I love the Smell of Headlines in the Morning
For some reason, the Rocky Mountain News has decided to feature a soft-focus personality piece on the cover of every Sports section. Why, I wonder? Do they feel the segment of the public that reads Sports first wants less news, more View? It's a baffler, I tells ya.
Today's feature was on George Karl and his son, Coby. Both of them have contracted and beaten cancer recently, Sunday is Father's Day--and the Rocky doesn't have a Sunday edition, so it had to run today--and it's got a nice hook. So, OK. I get it. I even understand why it's front page, though George's goblin-esque visage cracked the door on the microwave.
What I don't understand is why, during the Nuggets-Spurs series, the Rocky's sports editors did the same thing--but that time, it was a puffer on some high school swimmer. I have no issue with high school swimmers, swimmers, high schools, or high swim schoolers. But tell me that more people on the Rocky's distribution list care more about the watery goings-on of a suburban teenager than the Nuggets.

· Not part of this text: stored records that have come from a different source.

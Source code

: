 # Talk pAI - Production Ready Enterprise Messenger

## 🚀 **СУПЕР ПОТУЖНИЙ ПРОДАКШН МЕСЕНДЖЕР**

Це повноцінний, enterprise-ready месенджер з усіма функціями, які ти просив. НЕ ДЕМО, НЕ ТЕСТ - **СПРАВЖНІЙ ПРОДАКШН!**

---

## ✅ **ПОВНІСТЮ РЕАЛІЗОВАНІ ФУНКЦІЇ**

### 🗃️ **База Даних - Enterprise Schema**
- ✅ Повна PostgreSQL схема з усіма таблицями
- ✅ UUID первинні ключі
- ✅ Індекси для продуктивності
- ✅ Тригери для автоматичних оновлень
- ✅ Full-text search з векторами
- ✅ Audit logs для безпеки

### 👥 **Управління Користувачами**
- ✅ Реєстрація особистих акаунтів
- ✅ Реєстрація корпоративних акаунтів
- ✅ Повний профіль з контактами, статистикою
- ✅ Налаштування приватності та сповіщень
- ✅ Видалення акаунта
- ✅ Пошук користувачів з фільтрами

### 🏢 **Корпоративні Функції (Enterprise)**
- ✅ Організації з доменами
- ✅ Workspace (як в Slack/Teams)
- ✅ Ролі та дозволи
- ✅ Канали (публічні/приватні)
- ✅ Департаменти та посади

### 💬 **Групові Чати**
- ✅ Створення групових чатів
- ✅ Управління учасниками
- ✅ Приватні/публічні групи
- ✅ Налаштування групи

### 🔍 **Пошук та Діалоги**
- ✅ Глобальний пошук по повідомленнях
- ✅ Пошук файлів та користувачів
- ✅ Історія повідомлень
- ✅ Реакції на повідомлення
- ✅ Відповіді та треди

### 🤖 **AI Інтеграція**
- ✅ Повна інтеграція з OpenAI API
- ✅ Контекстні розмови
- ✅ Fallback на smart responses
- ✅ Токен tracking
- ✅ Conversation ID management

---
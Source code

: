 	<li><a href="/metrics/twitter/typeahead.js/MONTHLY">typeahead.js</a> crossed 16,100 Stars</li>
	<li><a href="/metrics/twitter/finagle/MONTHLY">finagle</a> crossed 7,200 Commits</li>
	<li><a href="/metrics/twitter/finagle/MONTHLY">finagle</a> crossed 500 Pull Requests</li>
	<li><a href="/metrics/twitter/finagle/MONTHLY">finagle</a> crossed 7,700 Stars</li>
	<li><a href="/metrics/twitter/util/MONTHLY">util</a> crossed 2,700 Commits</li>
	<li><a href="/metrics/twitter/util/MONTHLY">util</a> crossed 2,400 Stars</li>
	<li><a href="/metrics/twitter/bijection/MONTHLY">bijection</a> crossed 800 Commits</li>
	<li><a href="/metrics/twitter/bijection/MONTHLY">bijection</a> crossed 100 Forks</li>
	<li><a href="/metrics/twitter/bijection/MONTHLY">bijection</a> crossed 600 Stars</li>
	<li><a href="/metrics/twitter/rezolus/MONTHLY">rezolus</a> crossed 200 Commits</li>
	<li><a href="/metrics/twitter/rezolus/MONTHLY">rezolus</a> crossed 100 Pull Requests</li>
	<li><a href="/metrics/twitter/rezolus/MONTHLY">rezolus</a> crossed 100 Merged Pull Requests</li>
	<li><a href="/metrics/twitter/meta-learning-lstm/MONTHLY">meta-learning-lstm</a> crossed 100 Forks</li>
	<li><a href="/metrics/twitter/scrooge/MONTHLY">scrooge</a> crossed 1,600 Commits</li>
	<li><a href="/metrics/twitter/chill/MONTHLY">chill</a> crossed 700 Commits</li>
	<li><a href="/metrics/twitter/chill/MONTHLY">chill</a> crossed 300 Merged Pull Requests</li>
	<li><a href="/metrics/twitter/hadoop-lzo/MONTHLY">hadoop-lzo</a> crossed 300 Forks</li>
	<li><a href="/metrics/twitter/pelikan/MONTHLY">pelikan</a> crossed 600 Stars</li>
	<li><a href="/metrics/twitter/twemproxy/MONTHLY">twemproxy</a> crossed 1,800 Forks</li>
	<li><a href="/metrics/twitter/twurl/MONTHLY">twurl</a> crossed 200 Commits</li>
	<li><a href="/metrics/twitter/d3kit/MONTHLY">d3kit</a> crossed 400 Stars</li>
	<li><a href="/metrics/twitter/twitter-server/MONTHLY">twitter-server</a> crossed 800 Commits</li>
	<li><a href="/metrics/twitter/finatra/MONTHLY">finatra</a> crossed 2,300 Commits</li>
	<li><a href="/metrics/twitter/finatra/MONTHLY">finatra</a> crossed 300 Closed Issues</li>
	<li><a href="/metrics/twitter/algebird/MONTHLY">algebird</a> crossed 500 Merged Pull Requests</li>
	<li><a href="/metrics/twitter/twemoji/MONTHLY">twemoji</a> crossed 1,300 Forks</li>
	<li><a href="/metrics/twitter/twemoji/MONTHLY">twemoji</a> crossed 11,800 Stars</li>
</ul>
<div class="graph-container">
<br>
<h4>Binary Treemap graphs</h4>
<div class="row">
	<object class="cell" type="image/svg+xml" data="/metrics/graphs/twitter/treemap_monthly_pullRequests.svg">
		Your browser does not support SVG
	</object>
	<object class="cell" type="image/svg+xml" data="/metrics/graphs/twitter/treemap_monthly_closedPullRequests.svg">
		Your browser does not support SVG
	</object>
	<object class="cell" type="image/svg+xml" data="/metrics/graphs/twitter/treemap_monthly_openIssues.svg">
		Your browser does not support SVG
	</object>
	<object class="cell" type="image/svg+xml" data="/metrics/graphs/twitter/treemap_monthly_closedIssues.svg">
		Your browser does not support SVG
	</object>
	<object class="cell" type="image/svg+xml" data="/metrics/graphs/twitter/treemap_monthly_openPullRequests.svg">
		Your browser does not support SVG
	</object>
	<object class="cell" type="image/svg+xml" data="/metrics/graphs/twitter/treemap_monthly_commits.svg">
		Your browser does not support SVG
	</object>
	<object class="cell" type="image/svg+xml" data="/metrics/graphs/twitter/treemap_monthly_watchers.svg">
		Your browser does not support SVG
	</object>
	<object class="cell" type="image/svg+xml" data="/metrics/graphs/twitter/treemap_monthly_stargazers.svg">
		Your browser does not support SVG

It's all part and parcel of the fall of print media. The desire to involve the public at every level; from increasing the number of personality profiles and raising their placement in the book to letting them write their own stories and post their own photos. It cheapens the craft of Journalism to so blatantly court the public's self-absorption.
My .02. Anyhow, 0-0 Cubs/Pads in the 3d. I've never liked the Padres. My aunt's family lived in San Diego for decades. My uncle and cousins were all big fans and I saw Goose Gossage get the save in my first major league game at the old Jack Murphy stadium (only one named after a journalist!), but I'll never forgive them for beating the Cubs in '84. Sun-baked bastards.